Yes it will fix it, but convert if to windows style. So with a commit
everything will hve windows endings.
AFAIK with good ports of gnu utils on windows it is no problem to have
linux endings on windows. But it is big trouble to have windows engings on
linux with the same but unported gnu tools. So I use only linux endings on
all gnu utility based projects i.e. AVR, ARM, RISC-X.
The svn:eol-style native does only partly fix the problem. I use nutos in a
mixed enviroment. So some collegues compile und linux, some under windows
and I have to do both. Checking out with TortoiseSVN under windows to a
samba share on linux and then trying to compile under linux will fail with
native line endings. So I have to check out twice, one repos for windows
compatibility tests and one for linux.
I think the only straight solution is to nail the line endings to one fixed
type and advice all users of other enviroments to use the native option.
A short excerpt from the svn-book will tell:
This causes the file to contain the EOL markers that are native to the
operating system on which Subversion was run.
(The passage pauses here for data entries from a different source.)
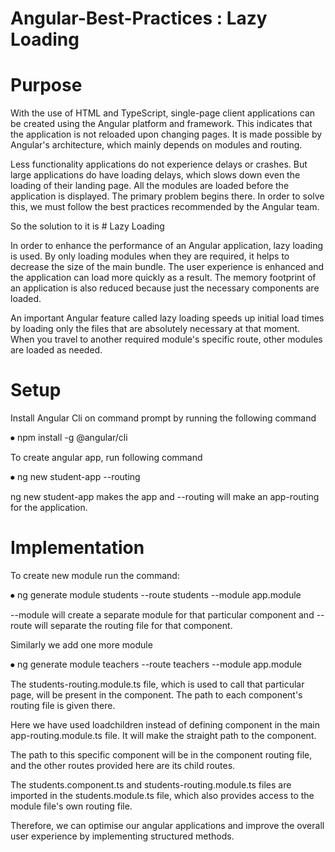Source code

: # Angular-Best-Practices : Lazy Loading

# Purpose

With the use of HTML and TypeScript, single-page client applications can be created using the Angular platform and framework. This indicates that the application is not reloaded upon changing pages. It is made possible by Angular's architecture, which mainly depends on modules and routing.

Less functionality applications do not experience delays or crashes. But large applications do have loading delays, which slows down even the loading of their landing page. All the modules are loaded before the application is displayed. The primary problem begins there. In order to solve this, we must follow the best practices recommended by the Angular team.

So the solution to it is # Lazy Loading

In order to enhance the performance of an Angular application, lazy loading is used. By only loading modules when they are required, it helps to decrease the size of the main bundle. The user experience is enhanced and the application can load more quickly as a result. The memory footprint of an application is also reduced because just the necessary components are loaded.

An important Angular feature called lazy loading speeds up initial load times by loading only the files that are absolutely necessary at that moment. When you travel to another required module's specific route, other modules are loaded as needed.


# Setup

Install Angular Cli on command prompt by running the following command

  ⦁	npm install -g @angular/cli

To create angular app, run following command

  ⦁	ng new student-app --routing

ng new student-app makes the app and --routing will make an app-routing for the application.

# Implementation

To create new module run the command:

  ⦁	ng generate module students --route students --module app.module

--module will create a separate module for that particular component and --route will separate the routing file for that component.

Similarly we add one more module

  ⦁	ng generate module teachers --route teachers  --module app.module

The students-routing.module.ts file, which is used to call that particular page, will be present in the component. The path to each component's routing file is given there.
 
Here we have used loadchildren instead of defining component in the main app-routing.module.ts file.
It will make the straight path to the component. 

The path to this specific component will be in the component routing file, and the other routes provided here are its child routes.

The students.component.ts and students-routing.module.ts files are imported in the students.module.ts file, which also provides access to the module file's own routing file.

Therefore, we can optimise our angular applications and improve the overall user experience by implementing structured methods.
In other words, if a user on
a Windows machine checks out a working copy that contains a file with an
svn:eol-style property set to native, that file will contain CRLF EOL
markers. A Unix user checking out a working copy which contains the same
file will see LF EOL markers in his copy of the file.
Note that Subversion will actually store the file in the repository
using normalized LF EOL markers regardless of the operating system. This is
basically transparent to the user, though.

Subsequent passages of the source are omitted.